主治医からは「入院してもあまり効果は期待できない。」とも言われましたが、ご子息は「少しでも可能性があるなら入院して治療してほしい。そうでなければ自分が後悔する。」と返事をされ、本人も「息子がそう言うなら。」と言われ入院となりました。

ご子息から「母が寂しがるかもしれないから費用はかかってもいいので毎日病院に連れて行ってほしい。」との依頼があり、近くの病院だったので、私を含め数名のスタッフで行うこととなりました。

その男性は私のことを良く思ってくださっていて、2~3回目に奥様の送迎をしたときに、「おぉ。よく来てくれた。」とすごく喜んでくれ、話も15分ぐらいして、「そろそろ帰りますね。」とお伝えすると「なんだ、もう帰るのか。もう少しいてくれよ。でも仕方ねえな、あんた忙しい人だからな。」とすごく寂しそうに仰られていたのをおぼえています。

その時点で足が浮腫んできたということで包帯をキンキンに巻かれていました。

その2~3日後には意識もあいまいになり、入院してから1か月ほどして病院で亡くなられました。

タラレバは言っても仕方ないですが、1か月なら、ホームにいても大して変わらなかったと思います。

本当はホームにいた方が、私を含め知った顔がもっと頻繁に部屋に訪れ、少なくとも病院にいるよりかはさみしい思いをしなくて済んだのではないかと今でもモヤモヤ感が残っています。

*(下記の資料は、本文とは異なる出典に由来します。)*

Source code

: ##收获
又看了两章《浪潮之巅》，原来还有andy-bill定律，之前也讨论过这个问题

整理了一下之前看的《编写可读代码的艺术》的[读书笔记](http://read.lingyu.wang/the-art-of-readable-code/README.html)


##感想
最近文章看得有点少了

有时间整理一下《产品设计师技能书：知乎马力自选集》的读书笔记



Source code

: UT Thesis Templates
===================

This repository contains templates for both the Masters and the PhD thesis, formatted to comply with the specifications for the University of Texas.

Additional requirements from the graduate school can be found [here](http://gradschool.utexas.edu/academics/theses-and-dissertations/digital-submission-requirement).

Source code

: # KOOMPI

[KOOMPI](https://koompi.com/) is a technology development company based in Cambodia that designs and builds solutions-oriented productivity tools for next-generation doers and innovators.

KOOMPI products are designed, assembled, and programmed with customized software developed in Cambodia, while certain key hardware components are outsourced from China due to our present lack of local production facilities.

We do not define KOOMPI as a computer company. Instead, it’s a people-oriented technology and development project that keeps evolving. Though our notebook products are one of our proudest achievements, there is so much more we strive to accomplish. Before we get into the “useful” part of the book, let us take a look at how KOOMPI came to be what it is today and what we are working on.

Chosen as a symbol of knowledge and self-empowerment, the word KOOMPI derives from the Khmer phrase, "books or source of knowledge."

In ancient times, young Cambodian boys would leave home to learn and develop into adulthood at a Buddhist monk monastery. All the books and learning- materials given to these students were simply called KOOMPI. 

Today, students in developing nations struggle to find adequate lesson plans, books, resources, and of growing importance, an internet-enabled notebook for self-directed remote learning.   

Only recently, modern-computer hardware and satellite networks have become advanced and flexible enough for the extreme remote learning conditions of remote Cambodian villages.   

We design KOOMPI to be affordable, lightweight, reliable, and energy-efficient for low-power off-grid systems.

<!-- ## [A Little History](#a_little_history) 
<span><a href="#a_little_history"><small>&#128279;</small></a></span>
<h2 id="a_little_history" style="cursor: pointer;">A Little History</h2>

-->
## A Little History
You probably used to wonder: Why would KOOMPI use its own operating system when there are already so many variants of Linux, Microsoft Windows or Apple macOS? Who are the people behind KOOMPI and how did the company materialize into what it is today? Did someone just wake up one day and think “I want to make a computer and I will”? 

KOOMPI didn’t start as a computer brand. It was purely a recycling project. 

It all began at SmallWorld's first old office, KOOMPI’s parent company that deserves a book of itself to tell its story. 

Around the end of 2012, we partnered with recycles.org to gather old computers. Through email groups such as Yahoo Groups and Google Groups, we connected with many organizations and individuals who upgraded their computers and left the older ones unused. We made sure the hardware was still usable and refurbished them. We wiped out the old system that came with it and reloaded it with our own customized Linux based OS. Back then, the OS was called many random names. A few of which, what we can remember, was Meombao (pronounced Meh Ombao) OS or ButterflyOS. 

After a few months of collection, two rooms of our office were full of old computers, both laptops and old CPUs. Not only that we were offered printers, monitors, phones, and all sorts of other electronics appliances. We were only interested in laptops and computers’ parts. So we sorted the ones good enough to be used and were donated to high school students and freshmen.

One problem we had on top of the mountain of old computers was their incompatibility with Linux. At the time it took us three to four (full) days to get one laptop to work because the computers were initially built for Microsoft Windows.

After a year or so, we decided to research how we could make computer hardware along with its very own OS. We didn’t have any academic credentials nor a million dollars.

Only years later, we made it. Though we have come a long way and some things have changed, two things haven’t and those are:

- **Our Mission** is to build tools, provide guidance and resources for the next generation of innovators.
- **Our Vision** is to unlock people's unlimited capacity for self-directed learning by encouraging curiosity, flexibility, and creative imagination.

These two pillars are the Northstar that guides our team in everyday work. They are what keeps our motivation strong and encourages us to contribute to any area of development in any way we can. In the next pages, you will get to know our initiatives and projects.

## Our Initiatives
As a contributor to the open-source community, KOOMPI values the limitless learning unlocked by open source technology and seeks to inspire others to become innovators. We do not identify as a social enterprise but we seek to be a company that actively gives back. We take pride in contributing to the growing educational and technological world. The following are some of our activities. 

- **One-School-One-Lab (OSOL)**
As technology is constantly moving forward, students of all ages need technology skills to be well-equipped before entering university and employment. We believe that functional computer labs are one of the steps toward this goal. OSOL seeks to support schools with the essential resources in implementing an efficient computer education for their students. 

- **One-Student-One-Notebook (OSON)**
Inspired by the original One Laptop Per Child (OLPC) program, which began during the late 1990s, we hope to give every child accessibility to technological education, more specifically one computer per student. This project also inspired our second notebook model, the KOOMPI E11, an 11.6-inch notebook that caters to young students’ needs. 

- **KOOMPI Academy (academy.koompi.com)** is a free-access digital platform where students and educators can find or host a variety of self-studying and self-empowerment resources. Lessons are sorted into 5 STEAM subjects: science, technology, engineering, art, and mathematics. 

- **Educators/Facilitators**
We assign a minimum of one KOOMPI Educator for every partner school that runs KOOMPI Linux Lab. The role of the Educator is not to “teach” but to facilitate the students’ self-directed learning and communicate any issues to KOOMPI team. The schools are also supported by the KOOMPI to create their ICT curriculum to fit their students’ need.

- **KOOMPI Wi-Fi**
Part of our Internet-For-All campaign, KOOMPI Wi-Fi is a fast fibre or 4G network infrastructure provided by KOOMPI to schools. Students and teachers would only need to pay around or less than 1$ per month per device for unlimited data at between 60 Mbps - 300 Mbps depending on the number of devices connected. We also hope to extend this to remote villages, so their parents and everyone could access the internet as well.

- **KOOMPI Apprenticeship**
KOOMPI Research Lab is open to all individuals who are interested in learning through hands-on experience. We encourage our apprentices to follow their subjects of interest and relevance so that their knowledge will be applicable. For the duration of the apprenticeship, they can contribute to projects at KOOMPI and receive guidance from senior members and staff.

もしかするとご子息の意向を汲んであげることが、本人にとっては一番だったかもしれませんが・・・

 

まとめ

最近は「終活」や「在宅での看取り」という言葉をよく目や耳にすることが出てきましたが、しかし、まだまだ「医療は万能」「治してくれる」といったような期待を持っている方が多いと思います。

積極的な医療が適切なタイミングなのかどうなのか。

逆にさみしい思いをさせてしまったり、痛い思いをさせてしまったりすることがないのか、どうしてあげることが本人にとって最善なのか。

もし、ご家族が本人と終末期についての意思の共有できていないなら考えなければいけない所です。

私の知り合いの看護師が言っていました。

「医療職の私が言うのもどうかと思うが、終わりが近いのに下手に医療にかかわると簡単には死なせてくれない。」

これは、本当にそうだと思います。

だからと言って、絶対に終末期で医療にかかわるべきでないと言っているわけでもありません。

例えば、寝たきり状態でも尿路感染で高熱が出ていて苦しんでおり、回復の見込みがあるのなら点滴することもあると思います。

また、本人が「最後の最後まで治療してほしい。」(あまり希望しないと思いますが・・)こう希望するのであれば、それもありだと思います。

色々な立場や考え方、状況があるので、どれが間違いということはないと思います。

しかし、本人が意思表示できる間に最後をどのように迎えたいのかを共有することで、最後の時間を有意義に過ごすことができると思います。

この記事を読んで必要性を感じていただけたなら幸いです。

最後まで読んでいただきありがとうございました。